Today, October 19, Procter & Gamble (PG) reported fiscal year first quarter earnings of $1.61 against Wall Street projections of $1.59. (That’s down 1% from the first quarter of the prior fiscal year.) Sales grew to $20.34 billion versus Wall Street expectations of $19.89 billion. Organic revenue growth was 4% against Wall Street expectations for 2.1%.
So as the close the stock is down 1.18%.
And the results today are seen as disappointing.
To figure out why, look beyond those top of the report numbers to the squeeze on margins from higher raw materials costs and from rising expenses for shipping.

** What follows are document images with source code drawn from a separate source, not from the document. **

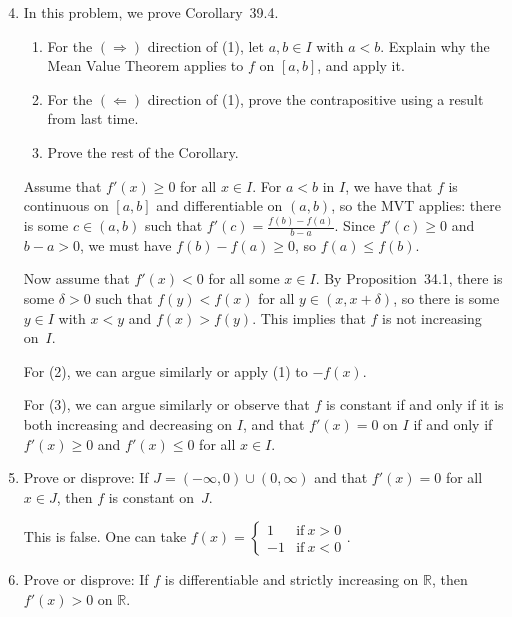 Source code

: \documentclass[12pt]{amsart}
\def\d{\delta}
\newcommand{\R}{{\mathbb{R}}}
\numberwithin{equation}{section}
\theoremstyle{plain} %
\theoremstyle{definition}
\theoremstyle{remark}
\begin{document}
\begin{enumerate}
\setcounter{enumi}{3}
\item In this problem, we prove Corollary~39.4.
\begin{enumerate}
\item For the $(\Rightarrow)$ direction of (1), let $a,b\in I$ with $a<b$. Explain why the Mean Value Theorem applies to $f$ on $[a,b]$, and apply it.
\item For the $(\Leftarrow)$ direction of (1), prove the contrapositive using a result from last time.
\item Prove the rest of the Corollary.
\end{enumerate}

\begin{framed}
Assume that $f'(x) \geq 0$ for all $x\in I$. For $a<b$ in $I$, we have that $f$ is continuous on $[a,b]$ and differentiable on $(a,b)$, so the MVT applies: there is some $c\in (a,b)$ such that $f'(c) = \frac{f(b)-f(a)}{b-a}$. Since $f'(c) \geq 0$ and $b-a>0$, we must have $f(b)-f(a)\geq 0$, so $f(a) \leq f(b)$.

Now assume that $f'(x) < 0$ for all some $x\in I$. By Proposition~34.1, there is some $\delta>0$ such that $f(y) < f(x)$ for all $y\in (x,x+\d)$, so there is some $y\in I$ with $x<y$ and $f(x) > f(y)$. This implies that $f$ is not increasing on~$I$.

For (2), we can argue similarly or apply (1) to $-f(x)$.

For (3), we can argue similarly or observe that $f$ is constant if and only if it is both increasing and decreasing on $I$, and that $f'(x) = 0$ on $I$ if and only if $f'(x)\geq 0$ and $f'(x)\leq 0$ for all $x\in I$.
\end{framed}


\item Prove or disprove: If $J= (-\infty,0) \cup (0,\infty)$ and that $f'(x) = 0$ for all $x\in J$, then $f$ is constant on~$J$.

\begin{framed}
This is false. One can take $f(x)=\begin{cases} 1 & \text{if} \ x>0 \\ -1 & \text{if} \ x<0 \end{cases}$.
\end{framed}

\item Prove or disprove: If $f$ is differentiable and strictly increasing on $\R$, then ${f'(x)>0}$ on $\R$.


\end{enumerate}
\end{document}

For the quarter, gross margin fell short of expectations. And the problem isn’t going to be limited to this quarter. The company forecast $2.3 billion in after-tax expenses in the current fiscal year from higher raw materials and fringe costs. That’s an increase from the prior guidance of $1.9 billion for the year.
In its earnings conference call the company said, “Core gross margin decreased 370 basis points and currency neutral core gross margin was down 390 basis points. Higher commodity and freight cost impacts combined were a 400 basis point hit to gross margins, mix was an 80 basis points headwind, primarily due to geographic impacts. Productivity savings, pricing and foreign exchange provided a partial offsets to the gross margin headwinds….Core operating margin decreased 260 basis points. Currency neutral core operating margin declined 270 basis points.”
The implications are scary for the Main Street economy. Procter & Gamble is very disciplined at managing costs. The this quarter, the drop in margins came despite Productivity improvements that added 180 basis points in the quarter.
Most companies don’t have the market share clout to get the kinds of deals that Procter & Gamble can get on raw materials and shipping. And most don’t have Procter & Gamble’s discipline on cutting costs.
If you’re trying to track inflation and inflation expectations going forward, I’d note that Procter & Gamble warning that it pass along cost increases to consumers in higher prices.